Voici un extrait, qui a profondément fait écho en moi :

Je formule et reformule sans cesse une critique de ce culte de la rationalité (ou plutôt de ce qu'on prend pour de la rationalité) qui nous paraît si naturel que nous ne l'identifions souvent même plus comme tel. Ce culte détermine à la fois notre manière d'envisager le monde, d'organiser la connaissance à son sujet, et la façon dont nous agissons sur lui, dont nous le transformons. Il nous amène à le concevoir comme un ensemble d'objets séparés, inertes et sans mystère, perçus sous le seul angle de leur utilité immédiate, qu'il est possible de connaître de manière objective et qu'il s'agit de mettre en coupe réglée pour les enrôler au service de la production et du progrès. Il reste tributaire de la science conquérante du XIXe siècle, alors que, depuis, la physique quantique est venue jeter le trouble dans cet optimisme, pour ne pas dire dans cette arrogance.
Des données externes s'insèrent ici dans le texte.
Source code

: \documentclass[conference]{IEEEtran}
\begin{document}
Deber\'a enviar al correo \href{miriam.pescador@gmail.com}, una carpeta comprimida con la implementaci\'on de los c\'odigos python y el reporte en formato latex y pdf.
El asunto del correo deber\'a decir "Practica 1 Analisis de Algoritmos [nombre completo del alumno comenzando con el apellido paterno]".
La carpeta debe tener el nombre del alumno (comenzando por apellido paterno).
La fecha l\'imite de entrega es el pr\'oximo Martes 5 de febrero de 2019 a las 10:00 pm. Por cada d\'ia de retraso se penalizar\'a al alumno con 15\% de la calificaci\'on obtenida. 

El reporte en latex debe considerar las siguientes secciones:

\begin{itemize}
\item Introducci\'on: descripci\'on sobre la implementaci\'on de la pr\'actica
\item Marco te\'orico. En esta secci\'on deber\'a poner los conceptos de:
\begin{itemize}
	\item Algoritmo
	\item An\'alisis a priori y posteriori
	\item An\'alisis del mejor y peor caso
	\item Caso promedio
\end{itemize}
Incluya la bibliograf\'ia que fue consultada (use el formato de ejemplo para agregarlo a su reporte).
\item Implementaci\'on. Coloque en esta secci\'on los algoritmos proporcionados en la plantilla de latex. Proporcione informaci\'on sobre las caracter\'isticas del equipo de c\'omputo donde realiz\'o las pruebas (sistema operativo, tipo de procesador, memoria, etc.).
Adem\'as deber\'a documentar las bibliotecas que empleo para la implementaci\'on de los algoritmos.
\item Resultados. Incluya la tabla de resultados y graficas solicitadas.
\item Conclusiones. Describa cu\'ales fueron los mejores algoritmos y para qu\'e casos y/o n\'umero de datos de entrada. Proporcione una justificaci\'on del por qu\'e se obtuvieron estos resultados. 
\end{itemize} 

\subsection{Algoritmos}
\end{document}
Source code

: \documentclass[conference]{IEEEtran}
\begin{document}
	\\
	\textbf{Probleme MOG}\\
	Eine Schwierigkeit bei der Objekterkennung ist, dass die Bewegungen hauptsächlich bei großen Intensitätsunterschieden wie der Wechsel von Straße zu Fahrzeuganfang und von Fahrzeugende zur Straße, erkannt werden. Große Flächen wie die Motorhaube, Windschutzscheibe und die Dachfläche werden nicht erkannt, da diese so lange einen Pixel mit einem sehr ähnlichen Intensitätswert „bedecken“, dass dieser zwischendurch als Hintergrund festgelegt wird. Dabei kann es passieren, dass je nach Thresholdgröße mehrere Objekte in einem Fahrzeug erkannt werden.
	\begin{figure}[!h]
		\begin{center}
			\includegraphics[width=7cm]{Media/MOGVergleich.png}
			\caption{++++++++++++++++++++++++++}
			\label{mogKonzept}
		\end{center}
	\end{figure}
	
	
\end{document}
Elle nous parle plutôt d'un monde où chaque mystère élucidé en fait surgir d'autres et où, selon toute vraisemblance, cette quête n'aura jamais de fin ; d'un monde où les objets ne sont pas séparés, mais enchevêtrés les uns aux autres ; où l'on a d'ailleurs affaire plutôt avec des flux d'énergie, à des processus, qu'à des objets à l'identité stable ; où la présence de l'observateur influe sur le déroulement de l'expérience ; où, loin de pouvoir s'accrocher à des règles immuables, on constate de l'irrégularité, de l'imprévisibilité, des "sauts" inexplicables. C'est tout cela qui fait dire à Starhawk que la physique moderne confirme les intuitions des sorcières. 


Sorcières. La puissance invaincue des femmes, Mona Chollet, éd. Zones, 2018.